Below are entries. Pull out all lines containing "solutions".

----- INFORMATION

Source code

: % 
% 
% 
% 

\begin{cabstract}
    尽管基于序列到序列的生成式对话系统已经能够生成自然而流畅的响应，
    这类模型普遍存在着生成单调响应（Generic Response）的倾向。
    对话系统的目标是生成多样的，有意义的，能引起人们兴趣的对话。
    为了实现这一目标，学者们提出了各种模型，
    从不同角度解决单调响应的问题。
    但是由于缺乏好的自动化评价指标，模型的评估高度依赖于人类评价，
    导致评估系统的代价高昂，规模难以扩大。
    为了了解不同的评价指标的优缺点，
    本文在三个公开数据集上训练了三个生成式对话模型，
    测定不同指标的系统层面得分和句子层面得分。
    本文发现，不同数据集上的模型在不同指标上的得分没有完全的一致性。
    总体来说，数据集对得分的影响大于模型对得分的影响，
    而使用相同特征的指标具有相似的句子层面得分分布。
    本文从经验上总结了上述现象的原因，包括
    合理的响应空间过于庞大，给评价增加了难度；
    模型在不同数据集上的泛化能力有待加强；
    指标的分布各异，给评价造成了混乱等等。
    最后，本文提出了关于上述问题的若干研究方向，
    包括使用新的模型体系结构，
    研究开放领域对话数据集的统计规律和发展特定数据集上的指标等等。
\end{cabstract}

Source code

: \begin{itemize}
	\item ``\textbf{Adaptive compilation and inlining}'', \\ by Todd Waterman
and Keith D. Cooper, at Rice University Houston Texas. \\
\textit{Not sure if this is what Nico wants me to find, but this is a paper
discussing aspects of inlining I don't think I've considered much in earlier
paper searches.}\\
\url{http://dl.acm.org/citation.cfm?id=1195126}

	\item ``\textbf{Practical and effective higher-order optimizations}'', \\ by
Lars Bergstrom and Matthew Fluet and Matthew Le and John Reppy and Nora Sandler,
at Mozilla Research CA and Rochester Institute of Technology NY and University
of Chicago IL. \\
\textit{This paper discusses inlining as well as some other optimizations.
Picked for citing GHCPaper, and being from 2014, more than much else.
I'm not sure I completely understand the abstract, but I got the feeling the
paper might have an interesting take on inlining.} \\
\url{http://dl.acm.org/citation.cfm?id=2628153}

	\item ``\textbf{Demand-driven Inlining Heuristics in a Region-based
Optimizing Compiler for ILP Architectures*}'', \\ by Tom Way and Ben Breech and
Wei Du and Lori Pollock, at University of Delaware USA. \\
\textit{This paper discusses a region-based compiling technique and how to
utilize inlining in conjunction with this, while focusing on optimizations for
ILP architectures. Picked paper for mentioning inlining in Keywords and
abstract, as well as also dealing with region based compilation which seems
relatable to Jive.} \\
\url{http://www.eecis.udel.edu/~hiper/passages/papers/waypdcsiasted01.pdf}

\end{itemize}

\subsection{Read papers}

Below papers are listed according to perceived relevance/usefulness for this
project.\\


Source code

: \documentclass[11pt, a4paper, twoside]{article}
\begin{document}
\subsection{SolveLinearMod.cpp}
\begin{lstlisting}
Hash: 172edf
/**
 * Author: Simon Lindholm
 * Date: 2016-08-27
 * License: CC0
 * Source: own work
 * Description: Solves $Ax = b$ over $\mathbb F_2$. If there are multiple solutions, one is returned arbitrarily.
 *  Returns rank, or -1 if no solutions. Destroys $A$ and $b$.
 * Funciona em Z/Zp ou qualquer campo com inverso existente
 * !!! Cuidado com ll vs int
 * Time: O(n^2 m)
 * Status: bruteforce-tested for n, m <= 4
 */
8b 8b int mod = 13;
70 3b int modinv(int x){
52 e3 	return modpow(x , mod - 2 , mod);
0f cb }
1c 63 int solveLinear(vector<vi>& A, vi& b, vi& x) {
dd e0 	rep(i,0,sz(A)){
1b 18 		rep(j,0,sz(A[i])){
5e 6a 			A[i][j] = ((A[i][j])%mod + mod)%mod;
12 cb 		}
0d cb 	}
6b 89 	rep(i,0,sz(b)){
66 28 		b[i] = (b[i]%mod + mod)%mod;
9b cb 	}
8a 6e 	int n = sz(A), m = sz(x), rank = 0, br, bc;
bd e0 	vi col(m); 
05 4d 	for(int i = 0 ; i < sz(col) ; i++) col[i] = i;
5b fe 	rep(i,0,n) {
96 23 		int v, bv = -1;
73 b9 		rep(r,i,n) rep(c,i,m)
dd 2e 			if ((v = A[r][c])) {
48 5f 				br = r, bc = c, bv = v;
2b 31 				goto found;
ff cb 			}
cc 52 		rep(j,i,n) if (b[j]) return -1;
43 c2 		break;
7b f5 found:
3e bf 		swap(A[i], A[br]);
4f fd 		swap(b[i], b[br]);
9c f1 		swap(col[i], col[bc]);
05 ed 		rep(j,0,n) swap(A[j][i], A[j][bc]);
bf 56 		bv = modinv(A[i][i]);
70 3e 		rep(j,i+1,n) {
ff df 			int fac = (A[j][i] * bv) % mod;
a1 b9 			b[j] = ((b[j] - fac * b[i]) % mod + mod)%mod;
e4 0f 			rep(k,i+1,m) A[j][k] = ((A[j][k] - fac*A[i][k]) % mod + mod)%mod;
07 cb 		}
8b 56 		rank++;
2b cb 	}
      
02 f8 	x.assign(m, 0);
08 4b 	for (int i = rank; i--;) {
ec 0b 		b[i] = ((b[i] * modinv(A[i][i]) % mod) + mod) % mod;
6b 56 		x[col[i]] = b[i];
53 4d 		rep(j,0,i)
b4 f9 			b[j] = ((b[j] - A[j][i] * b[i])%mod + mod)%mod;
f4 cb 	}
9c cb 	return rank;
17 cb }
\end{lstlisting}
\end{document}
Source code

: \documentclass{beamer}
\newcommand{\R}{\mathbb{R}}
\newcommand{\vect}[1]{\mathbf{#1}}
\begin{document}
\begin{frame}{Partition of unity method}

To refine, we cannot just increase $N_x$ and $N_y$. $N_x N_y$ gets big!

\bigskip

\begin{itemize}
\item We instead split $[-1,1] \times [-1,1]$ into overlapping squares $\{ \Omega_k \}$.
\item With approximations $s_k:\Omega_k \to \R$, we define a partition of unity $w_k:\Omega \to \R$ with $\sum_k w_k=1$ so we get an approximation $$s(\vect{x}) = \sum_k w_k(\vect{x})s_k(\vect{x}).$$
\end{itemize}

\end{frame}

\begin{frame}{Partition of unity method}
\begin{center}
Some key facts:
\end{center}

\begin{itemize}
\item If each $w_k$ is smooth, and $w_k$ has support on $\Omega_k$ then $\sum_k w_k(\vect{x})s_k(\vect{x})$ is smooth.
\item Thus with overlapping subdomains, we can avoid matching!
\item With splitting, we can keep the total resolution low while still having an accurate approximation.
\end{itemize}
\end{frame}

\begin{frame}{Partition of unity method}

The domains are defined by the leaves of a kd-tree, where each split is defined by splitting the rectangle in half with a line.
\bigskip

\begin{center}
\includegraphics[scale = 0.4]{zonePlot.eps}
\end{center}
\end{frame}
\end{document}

----------

### RESPONSE TO THE TASK:
 * Description: Solves $Ax = b$ over $\mathbb F_2$. If there are multiple solutions, one is returned arbitrarily.
 *  Returns rank, or -1 if no solutions. Destroys $A$ and $b$.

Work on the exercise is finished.